• **EXERCISE BRIEF**
Repeat only the stretch of lines below that runs from the line with "And unto (the" through the line with "Qaaloo yaa Saalihu", unaltered.
==============================
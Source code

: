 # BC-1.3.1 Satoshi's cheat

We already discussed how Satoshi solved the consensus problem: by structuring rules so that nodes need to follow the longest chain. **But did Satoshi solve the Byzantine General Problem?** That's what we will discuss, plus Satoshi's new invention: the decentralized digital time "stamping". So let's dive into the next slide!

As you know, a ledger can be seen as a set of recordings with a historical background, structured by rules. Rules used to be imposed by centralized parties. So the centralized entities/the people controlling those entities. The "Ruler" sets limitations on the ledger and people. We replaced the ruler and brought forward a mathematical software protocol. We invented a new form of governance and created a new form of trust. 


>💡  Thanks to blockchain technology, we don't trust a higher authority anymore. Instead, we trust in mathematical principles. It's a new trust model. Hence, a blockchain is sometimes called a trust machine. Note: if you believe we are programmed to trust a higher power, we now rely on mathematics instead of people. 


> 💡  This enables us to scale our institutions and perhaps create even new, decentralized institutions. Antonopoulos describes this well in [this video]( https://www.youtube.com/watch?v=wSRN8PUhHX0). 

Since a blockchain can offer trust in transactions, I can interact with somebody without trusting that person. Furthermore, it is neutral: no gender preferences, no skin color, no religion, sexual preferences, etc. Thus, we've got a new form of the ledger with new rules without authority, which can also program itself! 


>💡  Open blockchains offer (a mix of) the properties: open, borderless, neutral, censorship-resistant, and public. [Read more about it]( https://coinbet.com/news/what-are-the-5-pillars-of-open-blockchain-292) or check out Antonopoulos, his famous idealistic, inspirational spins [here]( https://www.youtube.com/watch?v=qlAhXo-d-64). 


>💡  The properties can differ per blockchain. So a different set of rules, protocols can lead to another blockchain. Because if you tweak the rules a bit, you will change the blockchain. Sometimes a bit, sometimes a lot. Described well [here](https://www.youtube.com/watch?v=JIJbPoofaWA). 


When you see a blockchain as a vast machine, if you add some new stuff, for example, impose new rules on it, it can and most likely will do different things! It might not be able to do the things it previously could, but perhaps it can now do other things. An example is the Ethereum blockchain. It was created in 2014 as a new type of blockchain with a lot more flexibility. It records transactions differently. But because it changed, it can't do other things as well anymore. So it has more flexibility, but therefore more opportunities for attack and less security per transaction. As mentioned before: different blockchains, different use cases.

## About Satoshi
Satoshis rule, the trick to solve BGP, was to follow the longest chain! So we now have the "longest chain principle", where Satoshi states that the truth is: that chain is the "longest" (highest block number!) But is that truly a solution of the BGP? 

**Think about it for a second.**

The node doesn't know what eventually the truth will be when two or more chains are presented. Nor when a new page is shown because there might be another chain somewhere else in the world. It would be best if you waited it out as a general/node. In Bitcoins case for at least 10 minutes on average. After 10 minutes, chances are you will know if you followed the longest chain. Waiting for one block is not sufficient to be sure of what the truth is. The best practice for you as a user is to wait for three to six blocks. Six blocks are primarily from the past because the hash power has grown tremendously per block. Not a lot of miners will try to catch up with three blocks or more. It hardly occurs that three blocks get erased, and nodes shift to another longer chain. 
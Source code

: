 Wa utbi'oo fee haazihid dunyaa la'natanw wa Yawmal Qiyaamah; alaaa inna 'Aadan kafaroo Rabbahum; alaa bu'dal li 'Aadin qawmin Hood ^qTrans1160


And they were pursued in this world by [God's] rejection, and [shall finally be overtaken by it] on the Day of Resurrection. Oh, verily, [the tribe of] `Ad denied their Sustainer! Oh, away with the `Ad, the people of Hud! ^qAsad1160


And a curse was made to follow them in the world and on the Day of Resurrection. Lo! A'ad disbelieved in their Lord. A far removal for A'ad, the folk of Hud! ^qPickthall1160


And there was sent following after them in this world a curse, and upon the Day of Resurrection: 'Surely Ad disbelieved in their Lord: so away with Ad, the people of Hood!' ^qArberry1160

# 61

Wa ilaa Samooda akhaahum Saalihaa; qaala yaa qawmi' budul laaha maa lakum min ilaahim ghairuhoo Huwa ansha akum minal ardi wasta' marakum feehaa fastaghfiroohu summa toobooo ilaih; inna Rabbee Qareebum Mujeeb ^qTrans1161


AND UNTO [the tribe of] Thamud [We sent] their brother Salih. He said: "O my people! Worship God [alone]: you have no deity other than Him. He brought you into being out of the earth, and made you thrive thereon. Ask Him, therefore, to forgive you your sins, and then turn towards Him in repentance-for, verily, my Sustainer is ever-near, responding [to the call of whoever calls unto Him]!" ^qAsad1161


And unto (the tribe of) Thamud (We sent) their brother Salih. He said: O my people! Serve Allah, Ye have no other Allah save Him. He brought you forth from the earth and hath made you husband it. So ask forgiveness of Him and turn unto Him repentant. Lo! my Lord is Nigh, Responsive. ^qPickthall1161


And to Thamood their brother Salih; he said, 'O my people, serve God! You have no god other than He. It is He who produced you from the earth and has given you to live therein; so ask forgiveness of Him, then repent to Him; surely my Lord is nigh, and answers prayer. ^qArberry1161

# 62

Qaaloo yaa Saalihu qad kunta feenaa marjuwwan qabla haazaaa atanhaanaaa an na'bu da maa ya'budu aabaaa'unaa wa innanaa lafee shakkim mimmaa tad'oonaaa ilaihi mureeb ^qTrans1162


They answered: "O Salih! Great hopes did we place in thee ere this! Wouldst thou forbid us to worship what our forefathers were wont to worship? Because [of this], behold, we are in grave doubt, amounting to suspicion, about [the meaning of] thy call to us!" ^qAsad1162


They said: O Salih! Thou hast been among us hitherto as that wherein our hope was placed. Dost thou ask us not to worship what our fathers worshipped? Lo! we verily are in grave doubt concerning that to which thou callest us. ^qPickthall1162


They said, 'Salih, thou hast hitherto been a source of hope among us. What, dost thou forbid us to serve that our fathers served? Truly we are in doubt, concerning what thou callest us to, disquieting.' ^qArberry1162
==============================
• **WRITTEN SOLUTION**
And unto (the tribe of) Thamud (We sent) their brother Salih. He said: O my people! Serve Allah, Ye have no other Allah save Him. He brought you forth from the earth and hath made you husband it. So ask forgiveness of Him and turn unto Him repentant. Lo! my Lord is Nigh, Responsive. ^qPickthall1161


And to Thamood their brother Salih; he said, 'O my people, serve God! You have no god other than He. It is He who produced you from the earth and has given you to live therein; so ask forgiveness of Him, then repent to Him; surely my Lord is nigh, and answers prayer. ^qArberry1161

# 62

Qaaloo yaa Saalihu qad kunta feenaa marjuwwan qabla haazaaa atanhaanaaa an na'bu da maa ya'budu aabaaa'unaa wa innanaa lafee shakkim mimmaa tad'oonaaa ilaihi mureeb ^qTrans1162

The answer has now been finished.